When Ball was pregnant with her second child, she and the producers decided to write her pregnancy into the show. A pregnant woman had rarely appeared on television before, and certainly never as the lead in a comedy series. Although CBS was nervous about offending viewers with what was considered a private experience at that time, the plans moved forward. On January 19, 1953, both Lucille Ball and Lucy Ricardo had a baby. Ball's real-life delivery took place on the same day the groundbreaking episode "Lucy Goes to the Hospital" aired. By some estimates more than 44 million people watched that episode, setting a record for a television audience that lasted for decades.

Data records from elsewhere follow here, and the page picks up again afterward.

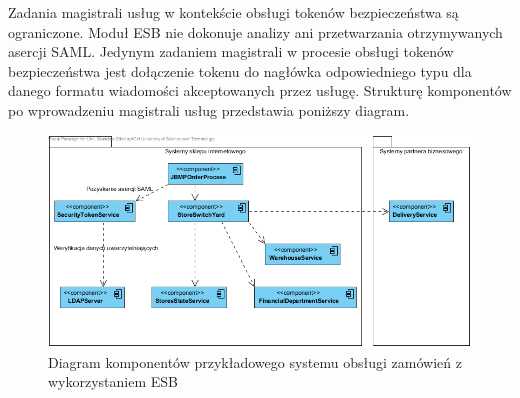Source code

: 		Zadania magistrali usług w kontekście obsługi tokenów bezpieczeństwa są ograniczone. Moduł ESB nie dokonuje analizy ani przetwarzania otrzymywanych asercji SAML. Jedynym zadaniem magistrali w procesie obsługi tokenów bezpieczeństwa jest dołączenie tokenu do nagłówka odpowiedniego typu dla danego formatu wiadomości akceptowanych przez usługę.
		Strukturę komponentów po wprowadzeniu magistrali usług przedstawia poniższy diagram.

		\begin{figure}[h]
			\centering
			\includegraphics[width=\textwidth]{img/KomponentySystemuESB.png}
			\caption{Diagram komponentów przykładowego systemu obsługi zamówień z wykorzystaniem ESB}
			\label{KomponentyESB}
		\end{figure}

Original weekly episodes of I Love Lucy ran until May 1957. Once the series ended, Desilu Productions sold the rights to air reruns of the show to CBS for the record price of $4 million. This business deal allowed Ball and Arnaz to buy RKO Pictures, a movie-production studio. In November 1957, the characters of Lucy, Ricky, Fred, and Ethel returned to television in The Lucille Ball-Desi Arnaz Show (also known as The Lucy-Desi Comedy Hour). The hour-long program, which aired until April 1960, kept the same format as I Love Lucy but was set in Westport, Connecticut, where the Ricardos and Mertzes had moved in the last season of the original show. Shortly after this program concluded its run, Ball and Arnaz were divorced. They remained good friends, though, and each retained 25 percent ownership of Desilu Productions.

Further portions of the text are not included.